Si osserva, inoltre, che, per costante insegnamento di questa S.C., in materia di invalidità, il difetto di motivazione, denunciabile in cassazione, della sentenza che abbia prestato adesione alle conclusioni del consulente tecnico d'ufficio è ravvisabile solo in caso di palese deviazione dalle nozioni correnti della scienza medica, la cui fonte va indicata, o nell'omissione degli accertamenti strumentali dai quali, secondo le predette nozioni, non si può prescindere per la formulazione di una corretta diagnosi. Al di fuori di tale ambito la censura anzidetta costituisce mero dissenso diagnostico non attinente a vizi del processo logico formale, che si traduce, quindi, in una inammissibile critica del convincimento del giudice (giurisprudenza consolidata: v. da ultimo Cass. n. 1472 del 22 gennaio 2013, Cass. n. 1652 del 03/02/2012; id. n. 569 del 12/01/2011; Cass. n. 22707 del 08/11/2010; Cass. n. 9988 del 29/04/2009).

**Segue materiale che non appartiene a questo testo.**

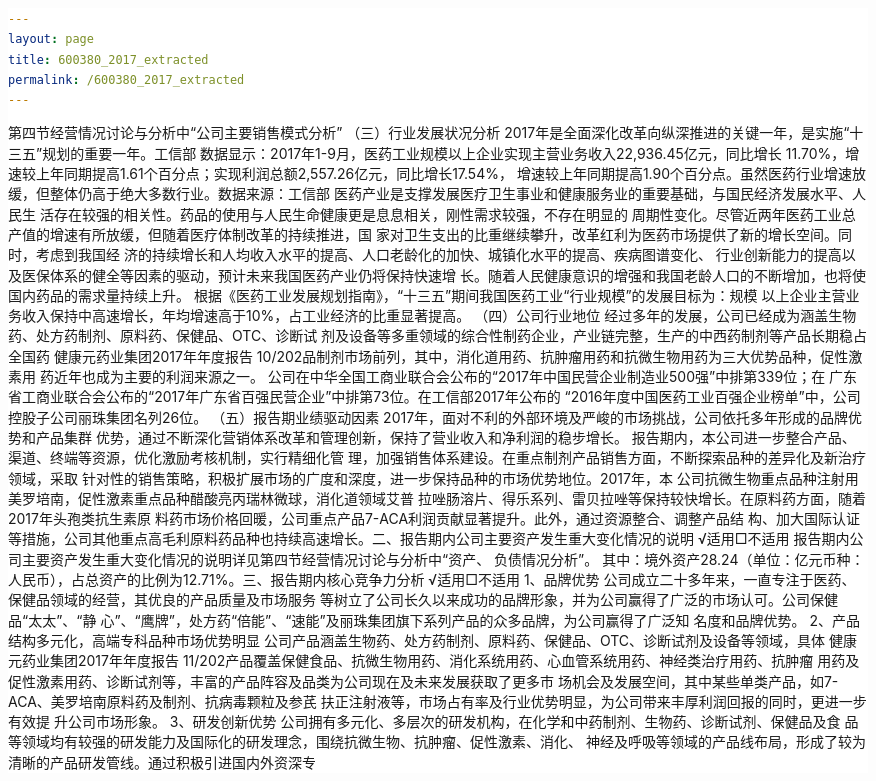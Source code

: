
 ```yaml
---
layout: page
title: 600380_2017_extracted
permalink: /600380_2017_extracted
---
```


第四节经营情况讨论与分析中“公司主要销售模式分析”
（三）行业发展状况分析
2017年是全面深化改革向纵深推进的关键一年，是实施“十三五”规划的重要一年。工信部
数据显示：2017年1-9月，医药工业规模以上企业实现主营业务收入22,936.45亿元，同比增长
11.70%，增速较上年同期提高1.61个百分点；实现利润总额2,557.26亿元，同比增长17.54%，
增速较上年同期提高1.90个百分点。虽然医药行业增速放缓，但整体仍高于绝大多数行业。数据来源：工信部
医药产业是支撑发展医疗卫生事业和健康服务业的重要基础，与国民经济发展水平、人民生
活存在较强的相关性。药品的使用与人民生命健康更是息息相关，刚性需求较强，不存在明显的
周期性变化。尽管近两年医药工业总产值的增速有所放缓，但随着医疗体制改革的持续推进，国
家对卫生支出的比重继续攀升，改革红利为医药市场提供了新的增长空间。同时，考虑到我国经
济的持续增长和人均收入水平的提高、人口老龄化的加快、城镇化水平的提高、疾病图谱变化、
行业创新能力的提高以及医保体系的健全等因素的驱动，预计未来我国医药产业仍将保持快速增
长。随着人民健康意识的增强和我国老龄人口的不断增加，也将使国内药品的需求量持续上升。
根据《医药工业发展规划指南》，“十三五”期间我国医药工业“行业规模”的发展目标为：规模
以上企业主营业务收入保持中高速增长，年均增速高于10%，占工业经济的比重显著提高。
（四）公司行业地位
经过多年的发展，公司已经成为涵盖生物药、处方药制剂、原料药、保健品、OTC、诊断试
剂及设备等多重领域的综合性制药企业，产业链完整，生产的中西药制剂等产品长期稳占全国药
健康元药业集团2017年年度报告
10/202品制剂市场前列，其中，消化道用药、抗肿瘤用药和抗微生物用药为三大优势品种，促性激素用
药近年也成为主要的利润来源之一。
公司在中华全国工商业联合会公布的“2017年中国民营企业制造业500强”中排第339位；在
广东省工商业联合会公布的“2017年广东省百强民营企业”中排第73位。在工信部2017年公布的
“2016年度中国医药工业百强企业榜单”中，公司控股子公司丽珠集团名列26位。
（五）报告期业绩驱动因素
2017年，面对不利的外部环境及严峻的市场挑战，公司依托多年形成的品牌优势和产品集群
优势，通过不断深化营销体系改革和管理创新，保持了营业收入和净利润的稳步增长。
报告期内，本公司进一步整合产品、渠道、终端等资源，优化激励考核机制，实行精细化管
理，加强销售体系建设。在重点制剂产品销售方面，不断探索品种的差异化及新治疗领域，采取
针对性的销售策略，积极扩展市场的广度和深度，进一步保持品种的市场优势地位。2017年，本
公司抗微生物重点品种注射用美罗培南，促性激素重点品种醋酸亮丙瑞林微球，消化道领域艾普
拉唑肠溶片、得乐系列、雷贝拉唑等保持较快增长。在原料药方面，随着2017年头孢类抗生素原
料药市场价格回暖，公司重点产品7-ACA利润贡献显著提升。此外，通过资源整合、调整产品结
构、加大国际认证等措施，公司其他重点高毛利原料药品种也持续高速增长。二、报告期内公司主要资产发生重大变化情况的说明
√适用□不适用
报告期内公司主要资产发生重大变化情况的说明详见第四节经营情况讨论与分析中“资产、
负债情况分析”。
其中：境外资产28.24（单位：亿元币种：人民币），占总资产的比例为12.71%。三、报告期内核心竞争力分析
√适用□不适用
1、品牌优势
公司成立二十多年来，一直专注于医药、保健品领域的经营，其优良的产品质量及市场服务
等树立了公司长久以来成功的品牌形象，并为公司赢得了广泛的市场认可。公司保健品“太太”、“静
心”、“鹰牌”，处方药“倍能”、“速能”及丽珠集团旗下系列产品的众多品牌，为公司赢得了广泛知
名度和品牌优势。
2、产品结构多元化，高端专科品种市场优势明显
公司产品涵盖生物药、处方药制剂、原料药、保健品、OTC、诊断试剂及设备等领域，具体
健康元药业集团2017年年度报告
11/202产品覆盖保健食品、抗微生物用药、消化系统用药、心血管系统用药、神经类治疗用药、抗肿瘤
用药及促性激素用药、诊断试剂等，丰富的产品阵容及品类为公司现在及未来发展获取了更多市
场机会及发展空间，其中某些单类产品，如7-ACA、美罗培南原料药及制剂、抗病毒颗粒及参芪
扶正注射液等，市场占有率及行业优势明显，为公司带来丰厚利润回报的同时，更进一步有效提
升公司市场形象。
3、研发创新优势
公司拥有多元化、多层次的研发机构，在化学和中药制剂、生物药、诊断试剂、保健品及食
品等领域均有较强的研发能力及国际化的研发理念，围绕抗微生物、抗肿瘤、促性激素、消化、
神经及呼吸等领域的产品线布局，形成了较为清晰的产品研发管线。通过积极引进国内外资深专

Per tutto quanto sopra considerato, si propone il rigetto del ricorso con ordinanza, ai sensi dell'art. 375 cod. proc. civ., n. 5.". Sono seguite le rituali comunicazioni e notifica della suddetta relazione, unitamente al decreto di fissazione della presente udienza in Camera di consiglio. Il Collegio condivide pienamente il contenuto della relazione e, quindi, rigetta il ricorso.

Le spese del presente giudizio, per il principio della soccombenza, sono poste a carico del ricorrente e vengono liquidate come da dispositivo.

Sussistono i presupposti per il versamento, da parte del ricorrente dell'ulteriore importo a titolo di contributo unificato, previsto dall'art. 13, comma 1 quater, del d.P.R. 30 maggio, introdotto dall'art. 1, comma 17, della legge 24 dicembre 2012, n. 228 (legge di stabilità 2013). Tale disposizione trova applicazione ai procedimenti iniziati in data successiva al 30 gennaio 2013, quale quello in esame, avuto riguardo al momento in cui la notifica del ricorso si è perfezionata, con la ricezione dell'atto da parte del destinatario (Sezioni Unite, sent n. 3774 del 18 febbraio 2014). Inoltre, il presupposto di insorgenza dell'obbligo del versamento, per il ricorrente, di un ulteriore importo a titolo di contributo unificato, ai sensi dell'art. 13, comma 1 quater, del d.P.R. 30 maggio 2002, n. 115, nel testo introdotto dall'art. 1, comma 17, legge 24 dicembre 2012, n. 228, non è collegato alla condanna alle spese, ma al fatto oggettivo del rigetto integrale o della definizione in rito, negativa per l'impugnante, del gravame (Cass. n. 10306 del 13 maggio 2014).

 

P.Q.M.

 

Rigetta il ricorso e condanna il ricorrente alle spese del presente giudizio liquidate in euro 100,00 per esborsi, euro 2.500,00 per compensi professionali, oltre rimborso spese forfetario nella misura del 15%.

Ai sensi dell'art. 13, co. 1 quater, del d.P.R. n. 115 del 2002 dà atto della sussistenza dei presupposti per il versamento da parte del ricorrente dell'ulteriore importo a titolo di contributo unificato pari a quello dovuto per il ricorso a norma del comma 1 bis dello stesso art. 13.